Part of the backlash, experts and local residents say, has been prompted by increasingly intrusive restrictions on religion. Civil servants can be fired for joining Friday afternoon prayer services, and Uighur college students say they are often required to eat lunch in school cafeterias during the holy month of Ramadan, when observant Muslims fast. In cities across the region, signs warn people against public prayer, and video cameras are pointed at the doorways of local mosques. Residents also say the government maintains an extensive web of paid informers and monitors Internet traffic and cellphone conversations.
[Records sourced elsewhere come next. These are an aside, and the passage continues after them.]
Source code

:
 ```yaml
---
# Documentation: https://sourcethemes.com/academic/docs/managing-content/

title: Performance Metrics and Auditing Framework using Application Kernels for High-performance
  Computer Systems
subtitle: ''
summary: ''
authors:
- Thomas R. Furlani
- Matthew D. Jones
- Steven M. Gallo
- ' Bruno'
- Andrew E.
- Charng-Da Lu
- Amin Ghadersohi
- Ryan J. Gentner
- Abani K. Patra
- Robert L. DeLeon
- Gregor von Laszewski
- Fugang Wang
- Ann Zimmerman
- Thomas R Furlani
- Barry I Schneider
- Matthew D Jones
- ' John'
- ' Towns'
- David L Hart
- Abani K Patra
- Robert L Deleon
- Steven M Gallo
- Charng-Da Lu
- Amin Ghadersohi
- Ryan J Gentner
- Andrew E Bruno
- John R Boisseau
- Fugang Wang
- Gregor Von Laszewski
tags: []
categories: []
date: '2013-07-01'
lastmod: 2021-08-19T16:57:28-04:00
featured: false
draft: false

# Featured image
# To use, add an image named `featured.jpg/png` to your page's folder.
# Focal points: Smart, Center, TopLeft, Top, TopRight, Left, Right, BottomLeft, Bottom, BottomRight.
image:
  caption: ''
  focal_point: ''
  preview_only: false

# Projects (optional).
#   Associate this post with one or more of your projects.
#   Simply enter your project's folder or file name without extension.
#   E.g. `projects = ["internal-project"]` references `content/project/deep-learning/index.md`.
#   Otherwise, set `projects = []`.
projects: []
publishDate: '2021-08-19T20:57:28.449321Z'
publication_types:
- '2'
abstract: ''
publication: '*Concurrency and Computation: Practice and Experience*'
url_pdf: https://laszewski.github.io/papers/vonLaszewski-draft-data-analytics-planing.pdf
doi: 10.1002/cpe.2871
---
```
Such policies are born out of concern that the radical Islam that has destabilized neighboring Afghanistan and Pakistan will take root in Xinjiang, a fear not entirely unfounded given the region’s proximity to lawless countries that have provided a haven for a kaleidoscope of jihadists from across the Muslim world, including some Uighurs.
However, experts say the raids on unsanctioned religious schools and other restrictions have prompted even greater religiosity.
“Five years ago, you would have been shocked to see a veiled woman in Urumqi, but not anymore,” said a Han academic at Xinjiang University who is critical of Beijing’s policies in the region. “For a lot of Uighurs, growing a beard and asking your wife to cover her head in public has become an act of defiance.”
Despite the growing death toll, analysts say China’s new leadership is unlikely to reconsider its hard-line policies any time soon. During a state visit to four Central Asia nations last month that sought to bolster Xinjiang’s role as the linchpin of a revitalized Silk Road, Chinese President Xi Jinping (習近平) vowed to continue the battle against what he described as the “three forces” of separatism, terrorism and religious extremism, according to Xinhua news agency.
By failing to consider the root causes of Uighur discontent, Beijing could unwittingly radicalize a generation of young people, said Nicholas Bequelin, a researcher for Human Rights Watch who is based in Hong Kong.
“The entire Uighur ethnicity feels asphyxiated, having become suspect as sympathetic to extremism,” he said. “Xinjiang is trapped in a vicious circle of increased repression that only leads to more violence.”